Ya no podría jamás olvidar aquellas noches. En un mundo tan extraño, aún seguía viviendo para una idea, que creía que nadie me la podría quitar. Pero pronto empecé a preguntarse si no me convendría empezar de nuevo. Tengo que añadir que, por otra parte, creía que cuando la noche agita, Dios nos sigue amando.

Yo: - Bueno, ya no sé exactamente lo que busco.

El otro: - ¿No? ¿No lo sabes? Pues con tu aspecto te podía resultar muy fácil.

Yo: - ¡Explícate!

El otro: - ¿Te gustaría un bonito tema de hombres?
Yo: - ¿Estás loco?
El otro: - Pues, majo, vuélvete para tu pueblo. Para andar por aquí, tendrás que ser antes tú.

No me sentía un joven que arrastraran por ninguna fiesta del mundo. Con todo lo que había dejado atrás, sólo podría mirar con ojos entornados a la gente en aquella intemperie. Me retiré aún rincón que, todavía hoy, relaciono con el mayor desasosiego. Mi búsqueda a lo tonto ya no justificaba aquella noche.

Tendría que ponerme a imaginar mi vida sin su presencia. Una vida en la que ella no apareciera nunca más, pero que la conservara como estímulo para seguir viviendo. Sin atreverme a colarme en el teatro de la Zarzuela, con la misma ropa con la que había descargado un camión en Legazpi, sin dinero y desmejorado, ya no me atrevería a presentarme ante ella.

Afortunadamente se iba acercando el amanecer. Tenía el justo dinero para invitarme a un café. Hice lo posible por no darme a conocer Pero, ni cortas ni perezosas, las dos mujeres se dirigieron a mí.

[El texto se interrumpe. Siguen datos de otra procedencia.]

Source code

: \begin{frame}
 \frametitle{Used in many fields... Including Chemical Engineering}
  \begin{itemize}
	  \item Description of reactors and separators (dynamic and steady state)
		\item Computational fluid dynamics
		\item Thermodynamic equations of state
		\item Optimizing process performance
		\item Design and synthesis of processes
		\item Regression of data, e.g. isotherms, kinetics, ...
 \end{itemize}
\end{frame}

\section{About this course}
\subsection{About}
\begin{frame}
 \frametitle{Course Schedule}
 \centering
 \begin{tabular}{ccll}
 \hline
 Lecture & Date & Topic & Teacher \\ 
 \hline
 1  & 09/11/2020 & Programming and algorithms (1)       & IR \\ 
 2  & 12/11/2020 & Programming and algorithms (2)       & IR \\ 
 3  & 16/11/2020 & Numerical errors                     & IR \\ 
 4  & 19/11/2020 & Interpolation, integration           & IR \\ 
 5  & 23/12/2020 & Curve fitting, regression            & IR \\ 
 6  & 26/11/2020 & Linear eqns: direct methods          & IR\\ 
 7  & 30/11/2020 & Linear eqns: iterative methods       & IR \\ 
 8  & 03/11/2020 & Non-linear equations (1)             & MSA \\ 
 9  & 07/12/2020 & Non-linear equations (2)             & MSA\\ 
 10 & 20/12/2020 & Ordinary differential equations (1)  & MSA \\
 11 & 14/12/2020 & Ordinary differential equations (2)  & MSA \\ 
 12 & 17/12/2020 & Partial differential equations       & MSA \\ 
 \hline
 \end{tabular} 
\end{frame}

- Seguro que hasta este joven te diría lo mismo- le dijo una a la otra. - El que ese hombre te haya salvado la vida, no veo motivo para qué tú vengas ahora a Madrid a complicársela a él. No quiero verte por ahí perdida. ¿Por qué no te vas a Asturias de una vez? No tienes que pensar que ese hombre es tu último tren. ¿Qué le dirías tú, chaval?

Debía pensar muy bien la respuesta. Dediqué unos segundos a buscar la más acertada. Aquella respuesta me serviría a mí mismo.

Antes, las dos mujeres se besaron y se despidieron para siempre. Los cristales de la puerta formaron un relámpago. Había amanecido. En eso mismo momento yo también me marché hacia la estación.

Este tren me recibió con los brazos abiertos. Nunca había caído en la cuenta que en él, como habían querido los místicos, el alma de los viajeros siempre estaba fuera.